_PROBLEM STATEMENT:_
In the listing below, print exactly the lines between the line holding "- **DEBUG**: Transições" and the line holding "- **INTEGER** → **DECIMAL_POINT**", inclusive, and no more.

_DATA PROVIDED:_
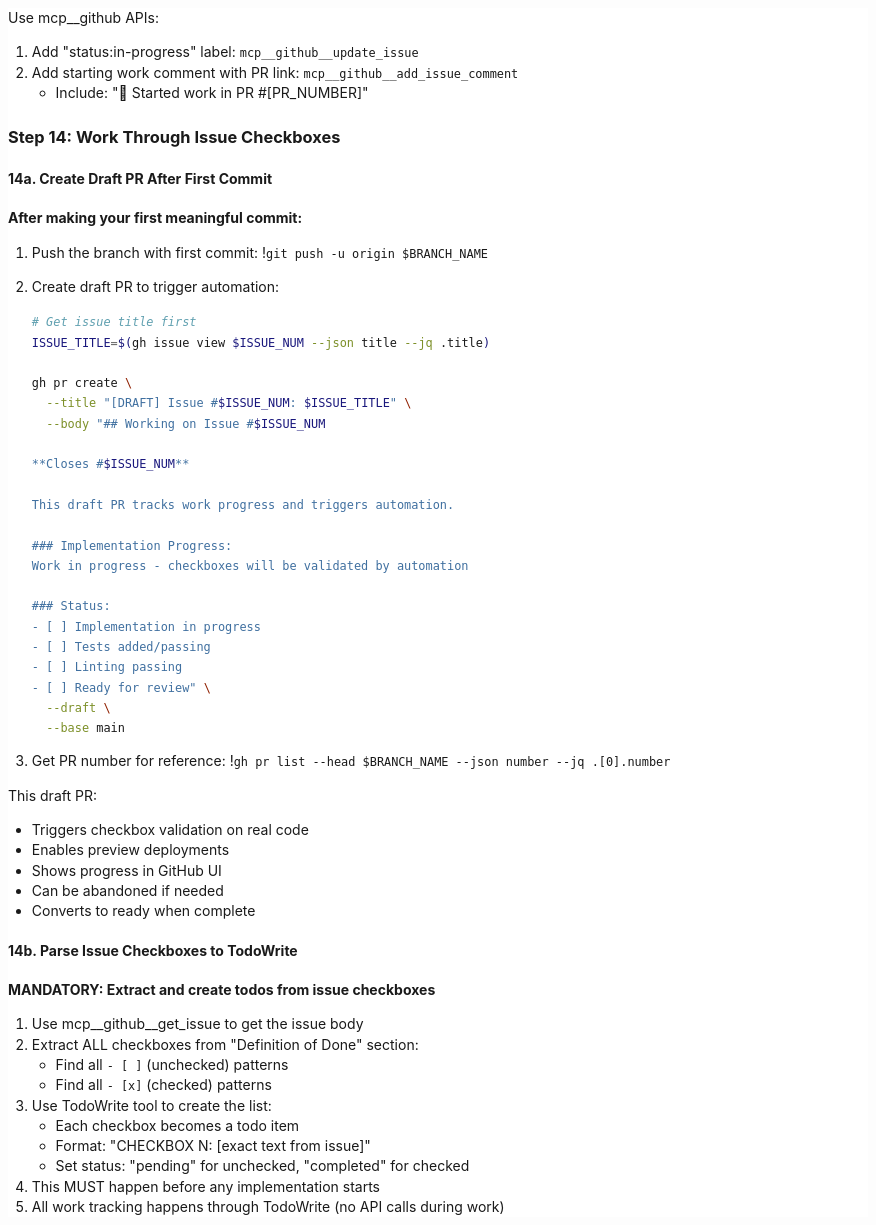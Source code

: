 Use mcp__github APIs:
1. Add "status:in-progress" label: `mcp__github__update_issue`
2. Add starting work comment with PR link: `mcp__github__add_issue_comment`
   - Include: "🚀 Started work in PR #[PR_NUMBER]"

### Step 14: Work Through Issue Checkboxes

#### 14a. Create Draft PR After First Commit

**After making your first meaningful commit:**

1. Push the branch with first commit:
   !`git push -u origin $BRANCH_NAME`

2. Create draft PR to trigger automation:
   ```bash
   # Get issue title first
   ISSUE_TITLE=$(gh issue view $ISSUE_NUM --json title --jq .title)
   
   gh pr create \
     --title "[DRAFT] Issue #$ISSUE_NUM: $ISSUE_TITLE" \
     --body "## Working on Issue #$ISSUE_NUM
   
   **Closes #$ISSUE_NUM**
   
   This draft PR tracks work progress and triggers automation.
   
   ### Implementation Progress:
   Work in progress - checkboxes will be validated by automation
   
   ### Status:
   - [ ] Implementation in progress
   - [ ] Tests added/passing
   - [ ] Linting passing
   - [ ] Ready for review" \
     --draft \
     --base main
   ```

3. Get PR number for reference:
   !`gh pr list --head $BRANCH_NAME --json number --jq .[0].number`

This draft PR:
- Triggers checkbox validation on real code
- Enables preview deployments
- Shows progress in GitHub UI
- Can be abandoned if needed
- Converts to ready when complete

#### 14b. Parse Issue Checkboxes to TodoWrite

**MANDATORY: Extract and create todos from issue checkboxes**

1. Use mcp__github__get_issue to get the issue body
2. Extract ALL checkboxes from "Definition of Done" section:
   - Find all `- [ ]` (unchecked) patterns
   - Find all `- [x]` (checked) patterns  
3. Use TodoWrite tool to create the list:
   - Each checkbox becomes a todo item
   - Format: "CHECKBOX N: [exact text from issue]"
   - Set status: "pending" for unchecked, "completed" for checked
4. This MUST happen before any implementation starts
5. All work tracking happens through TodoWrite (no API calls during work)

==

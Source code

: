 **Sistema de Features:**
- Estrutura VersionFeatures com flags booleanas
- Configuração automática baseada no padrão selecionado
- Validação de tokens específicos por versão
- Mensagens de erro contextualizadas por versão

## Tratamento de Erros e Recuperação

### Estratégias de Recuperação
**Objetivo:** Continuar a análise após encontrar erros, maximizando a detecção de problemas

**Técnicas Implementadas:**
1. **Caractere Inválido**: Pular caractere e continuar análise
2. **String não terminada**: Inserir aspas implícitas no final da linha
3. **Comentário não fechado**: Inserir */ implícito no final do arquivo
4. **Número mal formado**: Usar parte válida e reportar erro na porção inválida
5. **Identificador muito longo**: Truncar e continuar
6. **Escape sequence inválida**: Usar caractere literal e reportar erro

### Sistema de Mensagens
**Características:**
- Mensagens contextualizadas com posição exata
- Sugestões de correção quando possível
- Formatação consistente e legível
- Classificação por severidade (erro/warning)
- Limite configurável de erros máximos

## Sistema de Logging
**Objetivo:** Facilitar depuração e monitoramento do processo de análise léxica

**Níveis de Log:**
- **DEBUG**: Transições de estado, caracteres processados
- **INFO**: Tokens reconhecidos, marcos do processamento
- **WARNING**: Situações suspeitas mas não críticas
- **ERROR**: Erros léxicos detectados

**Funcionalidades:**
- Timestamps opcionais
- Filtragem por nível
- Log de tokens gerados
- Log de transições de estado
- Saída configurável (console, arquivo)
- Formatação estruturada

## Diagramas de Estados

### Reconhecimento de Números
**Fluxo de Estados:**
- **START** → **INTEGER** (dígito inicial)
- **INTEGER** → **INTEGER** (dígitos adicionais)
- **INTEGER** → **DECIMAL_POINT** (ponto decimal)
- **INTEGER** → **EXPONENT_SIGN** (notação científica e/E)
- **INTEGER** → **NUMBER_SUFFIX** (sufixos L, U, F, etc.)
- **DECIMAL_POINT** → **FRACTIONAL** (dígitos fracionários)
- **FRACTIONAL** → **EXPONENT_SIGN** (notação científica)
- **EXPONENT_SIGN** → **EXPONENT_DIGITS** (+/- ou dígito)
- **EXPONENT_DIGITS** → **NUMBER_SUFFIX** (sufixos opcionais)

...

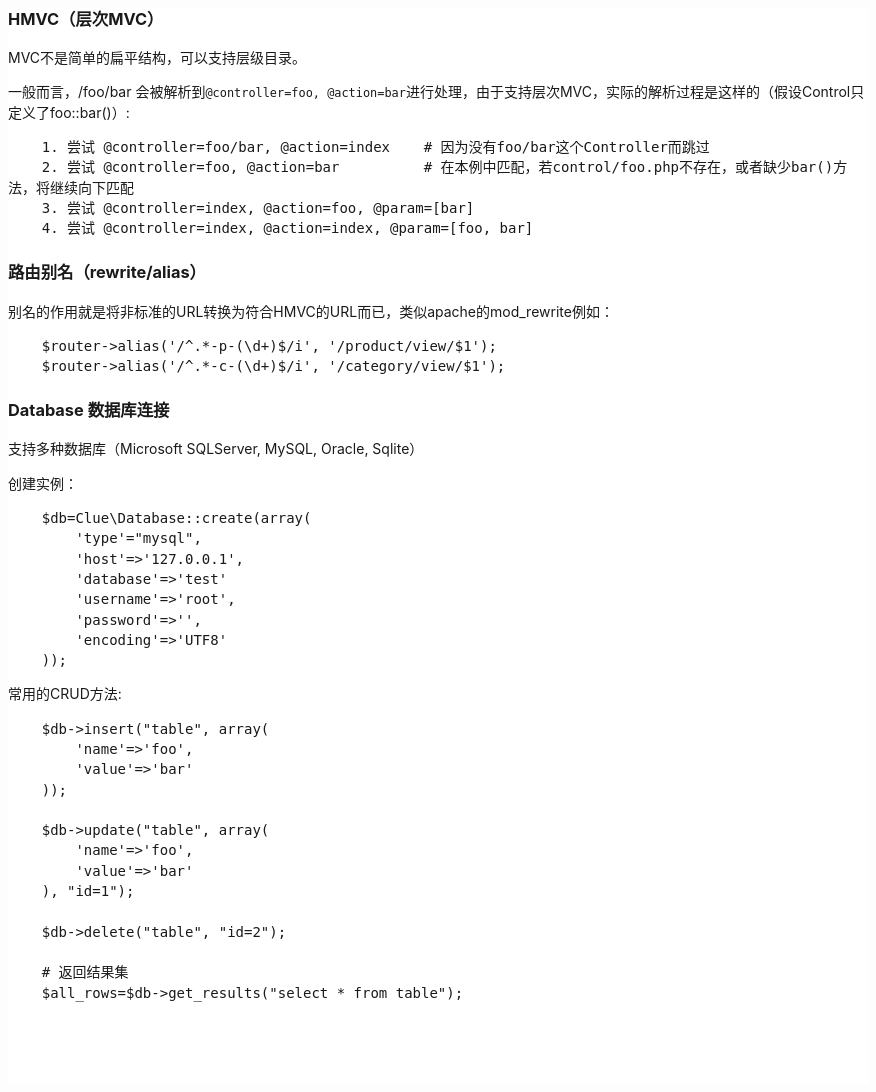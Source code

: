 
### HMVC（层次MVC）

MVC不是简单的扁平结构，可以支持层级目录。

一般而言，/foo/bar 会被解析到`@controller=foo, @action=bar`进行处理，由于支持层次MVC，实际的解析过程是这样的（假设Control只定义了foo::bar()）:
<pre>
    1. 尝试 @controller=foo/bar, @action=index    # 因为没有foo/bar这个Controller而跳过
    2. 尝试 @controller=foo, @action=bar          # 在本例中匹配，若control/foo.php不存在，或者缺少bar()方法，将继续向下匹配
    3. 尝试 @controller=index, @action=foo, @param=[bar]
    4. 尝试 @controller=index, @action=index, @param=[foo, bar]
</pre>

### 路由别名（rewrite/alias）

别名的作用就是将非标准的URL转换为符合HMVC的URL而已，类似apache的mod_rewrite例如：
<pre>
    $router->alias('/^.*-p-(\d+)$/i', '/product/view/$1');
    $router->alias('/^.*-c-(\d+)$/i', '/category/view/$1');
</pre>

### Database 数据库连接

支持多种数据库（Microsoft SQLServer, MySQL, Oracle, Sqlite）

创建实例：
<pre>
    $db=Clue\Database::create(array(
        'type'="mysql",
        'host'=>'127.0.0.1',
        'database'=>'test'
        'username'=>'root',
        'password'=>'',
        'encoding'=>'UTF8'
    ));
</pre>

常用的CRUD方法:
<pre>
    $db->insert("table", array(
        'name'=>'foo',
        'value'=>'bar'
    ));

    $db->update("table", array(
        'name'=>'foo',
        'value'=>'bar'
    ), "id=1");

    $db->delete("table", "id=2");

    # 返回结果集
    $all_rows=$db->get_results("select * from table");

_TASK ANSWER:_
- **DEBUG**: Transições de estado, caracteres processados
- **INFO**: Tokens reconhecidos, marcos do processamento
- **WARNING**: Situações suspeitas mas não críticas
- **ERROR**: Erros léxicos detectados

**Funcionalidades:**
- Timestamps opcionais
- Filtragem por nível
- Log de tokens gerados
- Log de transições de estado
- Saída configurável (console, arquivo)
- Formatação estruturada

## Diagramas de Estados

### Reconhecimento de Números
**Fluxo de Estados:**
- **START** → **INTEGER** (dígito inicial)
- **INTEGER** → **INTEGER** (dígitos adicionais)
- **INTEGER** → **DECIMAL_POINT** (ponto decimal)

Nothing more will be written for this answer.